DATASET ENTRIES
▬▬▬▬▬▬

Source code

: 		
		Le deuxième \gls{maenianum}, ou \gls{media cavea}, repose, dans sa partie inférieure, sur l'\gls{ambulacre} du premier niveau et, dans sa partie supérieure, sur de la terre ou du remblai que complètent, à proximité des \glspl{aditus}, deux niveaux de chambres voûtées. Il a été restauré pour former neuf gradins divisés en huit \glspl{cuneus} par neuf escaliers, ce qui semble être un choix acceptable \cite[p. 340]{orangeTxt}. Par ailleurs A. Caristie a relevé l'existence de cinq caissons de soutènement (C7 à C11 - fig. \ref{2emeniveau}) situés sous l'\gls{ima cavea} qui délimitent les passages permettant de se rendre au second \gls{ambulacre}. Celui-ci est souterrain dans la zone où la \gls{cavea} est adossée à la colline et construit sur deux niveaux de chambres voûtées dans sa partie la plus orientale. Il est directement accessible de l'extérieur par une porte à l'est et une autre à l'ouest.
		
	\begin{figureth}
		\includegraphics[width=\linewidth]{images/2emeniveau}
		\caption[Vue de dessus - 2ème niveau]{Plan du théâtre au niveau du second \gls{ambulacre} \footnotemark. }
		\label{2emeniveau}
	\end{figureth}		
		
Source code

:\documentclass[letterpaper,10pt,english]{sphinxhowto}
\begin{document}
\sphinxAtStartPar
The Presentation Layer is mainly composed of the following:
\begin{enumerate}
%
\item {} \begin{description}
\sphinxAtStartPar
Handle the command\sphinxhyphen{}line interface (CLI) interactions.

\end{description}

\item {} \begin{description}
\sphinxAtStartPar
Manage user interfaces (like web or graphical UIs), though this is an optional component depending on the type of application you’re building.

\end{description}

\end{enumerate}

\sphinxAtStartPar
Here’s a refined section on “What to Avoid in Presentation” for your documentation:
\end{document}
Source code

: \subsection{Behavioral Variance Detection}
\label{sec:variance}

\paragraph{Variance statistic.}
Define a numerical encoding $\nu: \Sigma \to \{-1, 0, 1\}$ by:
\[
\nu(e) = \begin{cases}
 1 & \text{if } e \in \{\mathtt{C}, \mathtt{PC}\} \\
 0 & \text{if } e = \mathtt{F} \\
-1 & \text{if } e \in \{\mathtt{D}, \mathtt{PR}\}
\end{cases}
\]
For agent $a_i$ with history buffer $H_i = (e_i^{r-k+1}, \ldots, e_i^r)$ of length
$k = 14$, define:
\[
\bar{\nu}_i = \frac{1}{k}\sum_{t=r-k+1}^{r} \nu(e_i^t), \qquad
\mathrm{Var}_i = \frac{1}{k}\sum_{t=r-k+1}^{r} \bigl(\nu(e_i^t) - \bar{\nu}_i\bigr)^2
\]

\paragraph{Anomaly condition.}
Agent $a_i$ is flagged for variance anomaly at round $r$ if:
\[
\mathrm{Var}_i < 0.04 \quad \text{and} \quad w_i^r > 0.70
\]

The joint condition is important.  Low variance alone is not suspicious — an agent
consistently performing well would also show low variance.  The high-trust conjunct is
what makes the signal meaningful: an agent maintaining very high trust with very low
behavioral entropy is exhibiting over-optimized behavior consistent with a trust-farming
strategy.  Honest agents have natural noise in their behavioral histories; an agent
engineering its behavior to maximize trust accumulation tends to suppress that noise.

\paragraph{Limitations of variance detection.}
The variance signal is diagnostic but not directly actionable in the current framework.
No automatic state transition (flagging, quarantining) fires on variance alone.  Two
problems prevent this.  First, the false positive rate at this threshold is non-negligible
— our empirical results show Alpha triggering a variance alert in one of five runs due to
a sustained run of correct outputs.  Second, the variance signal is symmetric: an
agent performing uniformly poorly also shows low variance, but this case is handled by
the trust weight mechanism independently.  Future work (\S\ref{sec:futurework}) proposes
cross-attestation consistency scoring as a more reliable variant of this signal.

▬▬▬▬▬▬

DIRECTIONS FOR THIS TASK
Give the material above again, word for word.

OUTPUT OF THE TASK
Source code

: 		
		Le deuxième \gls{maenianum}, ou \gls{media cavea}, repose, dans sa partie inférieure, sur l'\gls{ambulacre} du premier niveau et, dans sa partie supérieure, sur de la terre ou du remblai que complètent, à proximité des \glspl{aditus}, deux niveaux de chambres voûtées. Il a été restauré pour former neuf gradins divisés en huit \glspl{cuneus} par neuf escaliers, ce qui semble être un choix acceptable \cite[p. 340]{orangeTxt}. Par ailleurs A. Caristie a relevé l'existence de cinq caissons de soutènement (C7 à C11 - fig. \ref{2emeniveau}) situés sous l'\gls{ima cavea} qui délimitent les passages permettant de se rendre au second \gls{ambulacre}. Celui-ci est souterrain dans la zone où la \gls{cavea} est adossée à la colline et construit sur deux niveaux de chambres voûtées dans sa partie la plus orientale. Il est directement accessible de l'extérieur par une porte à l'est et une autre à l'ouest.
		
	\begin{figureth}
		\includegraphics[width=\linewidth]{images/2emeniveau}
		\caption[Vue de dessus - 2ème niveau]{Plan du théâtre au niveau du second \gls{ambulacre} \footnotemark. }
		\label{2emeniveau}
	\end{figureth}		
		
Source code

:\documentclass[letterpaper,10pt,english]{sphinxhowto}
\begin{document}
\sphinxAtStartPar
The Presentation Layer is mainly composed of the following:
\begin{enumerate}
%
\item {} \begin{description}
\sphinxAtStartPar
Handle the command\sphinxhyphen{}line interface (CLI) interactions.

\end{description}

\item {} \begin{description}
\sphinxAtStartPar
Manage user interfaces (like web or graphical UIs), though this is an optional component depending on the type of application you’re building.

\end{description}

\end{enumerate}

\sphinxAtStartPar
Here’s a refined section on “What to Avoid in Presentation” for your documentation:
\end{document}
Source code

: \subsection{Behavioral Variance Detection}
\label{sec:variance}

\paragraph{Variance statistic.}
Define a numerical encoding $\nu: \Sigma \to \{-1, 0, 1\}$ by:
\[
\nu(e) = \begin{cases}
 1 & \text{if } e \in \{\mathtt{C}, \mathtt{PC}\} \\
 0 & \text{if } e = \mathtt{F} \\
-1 & \text{if } e \in \{\mathtt{D}, \mathtt{PR}\}
\end{cases}
\]
For agent $a_i$ with history buffer $H_i = (e_i^{r-k+1}, \ldots, e_i^r)$ of length
$k = 14$, define:
\[
\bar{\nu}_i = \frac{1}{k}\sum_{t=r-k+1}^{r} \nu(e_i^t), \qquad
\mathrm{Var}_i = \frac{1}{k}\sum_{t=r-k+1}^{r} \bigl(\nu(e_i^t) - \bar{\nu}_i\bigr)^2
\]

\paragraph{Anomaly condition.}
Agent $a_i$ is flagged for variance anomaly at round $r$ if:
\[
\mathrm{Var}_i < 0.04 \quad \text{and} \quad w_i^r > 0.70
\]

The joint condition is important.  Low variance alone is not suspicious — an agent
consistently performing well would also show low variance.  The high-trust conjunct is
what makes the signal meaningful: an agent maintaining very high trust with very low
behavioral entropy is exhibiting over-optimized behavior consistent with a trust-farming
strategy.  Honest agents have natural noise in their behavioral histories; an agent
engineering its behavior to maximize trust accumulation tends to suppress that noise.

\paragraph{Limitations of variance detection.}
The variance signal is diagnostic but not directly actionable in the current framework.
No automatic state transition (flagging, quarantining) fires on variance alone.  Two
problems prevent this.  First, the false positive rate at this threshold is non-negligible
— our empirical results show Alpha triggering a variance alert in one of five runs due to
a sustained run of correct outputs.  Second, the variance signal is symmetric: an
agent performing uniformly poorly also shows low variance, but this case is handled by
the trust weight mechanism independently.  Future work (\S\ref{sec:futurework}) proposes
cross-attestation consistency scoring as a more reliable variant of this signal.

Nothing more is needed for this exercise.